◆ Stored data entries

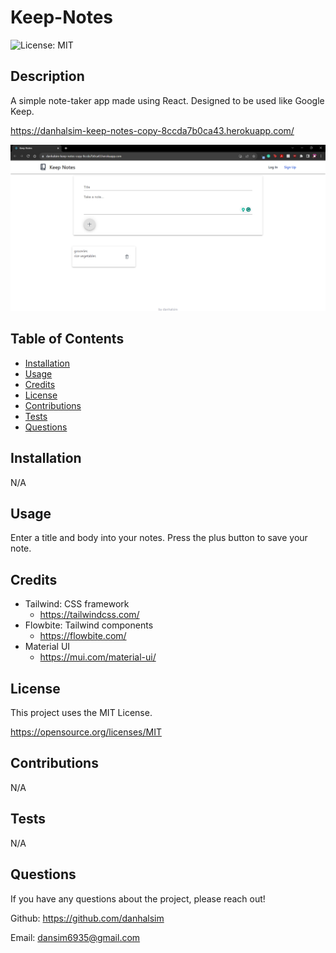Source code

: # Keep-Notes

![License: MIT](https://img.shields.io/badge/License-MIT-yellow.svg)

## Description

A simple note-taker app made using React. Designed to be used like Google Keep.

https://danhalsim-keep-notes-copy-8ccda7b0ca43.herokuapp.com/

![screenshot](./assets/screenshot.png)

## Table of Contents

- [Installation](#installation)
- [Usage](#usage)
- [Credits](#credits)
- [License](#license)
- [Contributions](#contributions)
- [Tests](#Tests)
- [Questions](#Questions)

## Installation

N/A

## Usage

Enter a title and body into your notes. Press the plus button to save your note.

## Credits

- Tailwind: CSS framework
  - https://tailwindcss.com/
- Flowbite: Tailwind components
  - https://flowbite.com/
- Material UI
  - https://mui.com/material-ui/

## License

This project uses the MIT License.

https://opensource.org/licenses/MIT

## Contributions

N/A

## Tests

N/A

## Questions

If you have any questions about the project, please reach out!

Github: https://github.com/danhalsim

Email: dansim6935@gmail.com
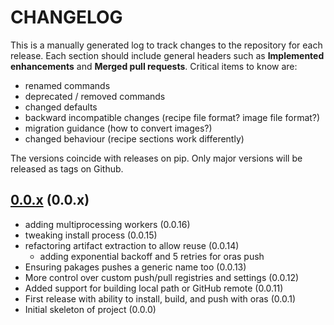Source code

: # CHANGELOG

This is a manually generated log to track changes to the repository for each release.
Each section should include general headers such as **Implemented enhancements**
and **Merged pull requests**. Critical items to know are:

 - renamed commands
 - deprecated / removed commands
 - changed defaults
 - backward incompatible changes (recipe file format? image file format?)
 - migration guidance (how to convert images?)
 - changed behaviour (recipe sections work differently)

The versions coincide with releases on pip. Only major versions will be released as tags on Github.

## [0.0.x](https://github.scom/syspack/pakages/tree/main) (0.0.x)
 - adding multiprocessing workers (0.0.16)
 - tweaking install process (0.0.15)
 - refactoring artifact extraction to allow reuse (0.0.14)
   - adding exponential backoff and 5 retries for oras push
 - Ensuring pakages pushes a generic name too (0.0.13)
 - More control over custom push/pull registries and settings (0.0.12)
 - Added support for building local path or GitHub remote (0.0.11)
 - First release with ability to install, build, and push with oras (0.0.1)
 - Initial skeleton of project (0.0.0)

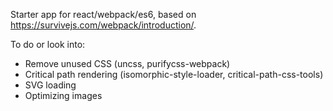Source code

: Starter app for react/webpack/es6, based on https://survivejs.com/webpack/introduction/.

To do or look into:
- Remove unused CSS (uncss, purifycss-webpack)
- Critical path rendering (isomorphic-style-loader, critical-path-css-tools)
- SVG loading
- Optimizing images
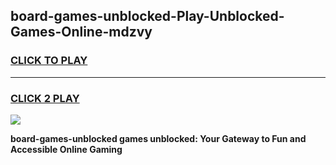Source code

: 
## board-games-unblocked-Play-Unblocked-Games-Online-mdzvy
<h3>
<a href="https://premium76.site?title=board-games-unblocked&ref=25A">CLICK TO PLAY</a></h3>
<hr>

<h3>
<a href="https://premium76.site?title=board-games-unblocked&ref=25A">CLICK 2 PLAY</a>
  
</h3>

<a href="https://premium76.site?title=board-games-unblocked&ref=25A"><img src="https://clearcache.store/games.png"></a>


**board-games-unblocked games unblocked: Your Gateway to Fun and Accessible Online Gaming**
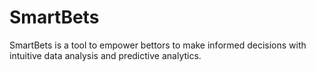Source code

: # SmartBets
SmartBets is a tool to empower bettors to make informed decisions with intuitive data analysis and predictive analytics.
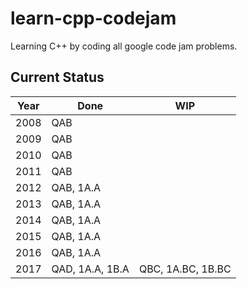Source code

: # learn-cpp-codejam
Learning C++ by coding all google code jam problems.

## Current Status
|Year|Done     |WIP   |
|----|---------|------|
|2008|QAB      |      |
|2009|QAB      |      |
|2010|QAB      |      |
|2011|QAB      |      |
|2012|QAB, 1A.A|      |
|2013|QAB, 1A.A|      |
|2014|QAB, 1A.A|      |
|2015|QAB, 1A.A|      |
|2016|QAB, 1A.A|      |
|2017|QAD, 1A.A, 1B.A|QBC, 1A.BC, 1B.BC|
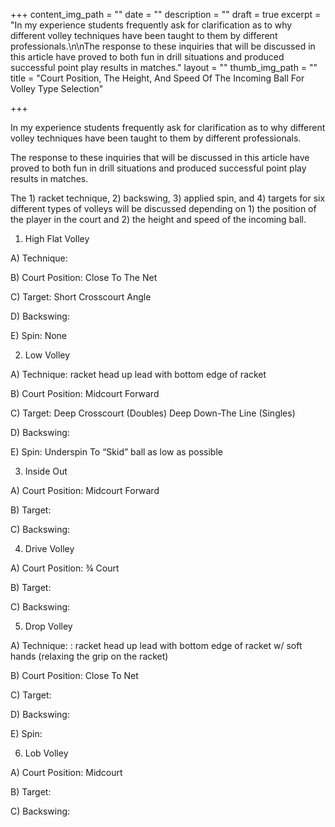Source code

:+++
content_img_path = ""
date = ""
description = ""
draft = true
excerpt = "In my experience students frequently ask for clarification as to why different volley techniques have been taught to them by different professionals.\n\nThe response to these inquiries that will be discussed in this article have proved to both fun in drill situations and produced successful point play results in matches."
layout = ""
thumb_img_path = ""
title = "Court Position, The Height, And Speed Of The Incoming Ball For Volley Type Selection"

+++

In my experience students frequently ask for clarification as to why different volley techniques have been taught to them by different professionals.

The response to these inquiries that will be discussed in this article have proved to both fun in drill situations and produced successful point play results in matches.

The 1) racket technique, 2) backswing, 3) applied spin, and 4) targets for six different types of volleys will be discussed depending on 1) the position of the player in the court and 2) the height and speed of the incoming ball.

1) High Flat Volley

A) Technique:

B) Court Position: Close To The Net

C) Target: Short Crosscourt Angle

D) Backswing:

E) Spin: None

2) Low Volley

A) Technique: racket head up lead with bottom edge of racket

B) Court Position: Midcourt Forward

C) Target: Deep Crosscourt (Doubles) Deep Down-The Line (Singles)

D) Backswing:

E) Spin: Underspin To “Skid” ball as low as possible

3) Inside Out

A) Court Position: Midcourt Forward

B) Target:

C) Backswing:

4) Drive Volley

A) Court Position: ¾ Court

B) Target:

C) Backswing:

5) Drop Volley

A) Technique: : racket head up lead with bottom edge of racket w/ soft hands (relaxing the grip on the racket)

B) Court Position: Close To Net

C) Target:

D) Backswing:

E) Spin:

6) Lob Volley

A) Court Position: Midcourt

B) Target:

C) Backswing:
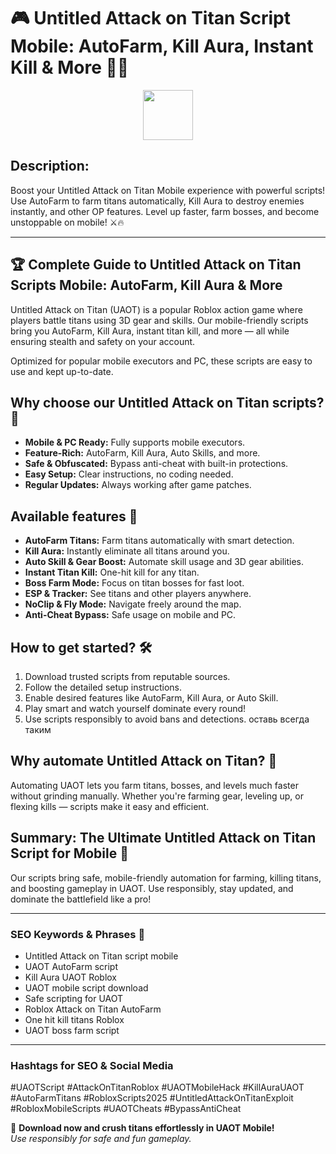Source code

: # 🎮 Untitled Attack on Titan Script Mobile: AutoFarm, Kill Aura, Instant Kill & More 🚀🔥

<div align="center"><a href="https://downloaderdjb.cfd?jlja5k"><img src="https://img.shields.io/badge/Click_To-Download-green?style=plastic&logo=GAMES" height="80"></a></div>

## **Description:**  
Boost your Untitled Attack on Titan Mobile experience with powerful scripts! Use AutoFarm to farm titans automatically, Kill Aura to destroy enemies instantly, and other OP features. Level up faster, farm bosses, and become unstoppable on mobile! ⚔️🔥

---

## 🏆 Complete Guide to Untitled Attack on Titan Scripts Mobile: AutoFarm, Kill Aura & More

Untitled Attack on Titan (UAOT) is a popular Roblox action game where players battle titans using 3D gear and skills. Our mobile-friendly scripts bring you AutoFarm, Kill Aura, instant titan kill, and more — all while ensuring stealth and safety on your account.

Optimized for popular mobile executors and PC, these scripts are easy to use and kept up-to-date.

## Why choose our Untitled Attack on Titan scripts? 🤔

- **Mobile & PC Ready:** Fully supports mobile executors.
- **Feature-Rich:** AutoFarm, Kill Aura, Auto Skills, and more.
- **Safe & Obfuscated:** Bypass anti-cheat with built-in protections.
- **Easy Setup:** Clear instructions, no coding needed.
- **Regular Updates:** Always working after game patches.

## Available features 🚀

- **AutoFarm Titans:** Farm titans automatically with smart detection.
- **Kill Aura:** Instantly eliminate all titans around you.
- **Auto Skill & Gear Boost:** Automate skill usage and 3D gear abilities.
- **Instant Titan Kill:** One-hit kill for any titan.
- **Boss Farm Mode:** Focus on titan bosses for fast loot.
- **ESP & Tracker:** See titans and other players anywhere.
- **NoClip & Fly Mode:** Navigate freely around the map.
- **Anti-Cheat Bypass:** Safe usage on mobile and PC.

## How to get started? 🛠️

1. Download trusted scripts from reputable sources.
2. Follow the detailed setup instructions.
3. Enable desired features like AutoFarm, Kill Aura, or Auto Skill.
4. Play smart and watch yourself dominate every round!
5. Use scripts responsibly to avoid bans and detections. оставь всегда таким

## Why automate Untitled Attack on Titan? 🤝

Automating UAOT lets you farm titans, bosses, and levels much faster without grinding manually. Whether you're farming gear, leveling up, or flexing kills — scripts make it easy and efficient.

## Summary: The Ultimate Untitled Attack on Titan Script for Mobile 🚀

Our scripts bring safe, mobile-friendly automation for farming, killing titans, and boosting gameplay in UAOT. Use responsibly, stay updated, and dominate the battlefield like a pro!

---

### SEO Keywords & Phrases 🚀

- Untitled Attack on Titan script mobile  
- UAOT AutoFarm script  
- Kill Aura UAOT Roblox  
- UAOT mobile script download  
- Safe scripting for UAOT  
- Roblox Attack on Titan AutoFarm  
- One hit kill titans Roblox  
- UAOT boss farm script  

---

### Hashtags for SEO & Social Media  
#UAOTScript #AttackOnTitanRoblox #UAOTMobileHack #KillAuraUAOT #AutoFarmTitans #RobloxScripts2025 #UntitledAttackOnTitanExploit #RobloxMobileScripts #UAOTCheats #BypassAntiCheat

🌟 **Download now and crush titans effortlessly in UAOT Mobile!**  
*Use responsibly for safe and fun gameplay.*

◆ TASK GOAL
The answer must be every line of the data that holds the word "Crosscourt".

◆ SOLVED PROBLEM
C) Target: Short Crosscourt Angle
C) Target: Deep Crosscourt (Doubles) Deep Down-The Line (Singles)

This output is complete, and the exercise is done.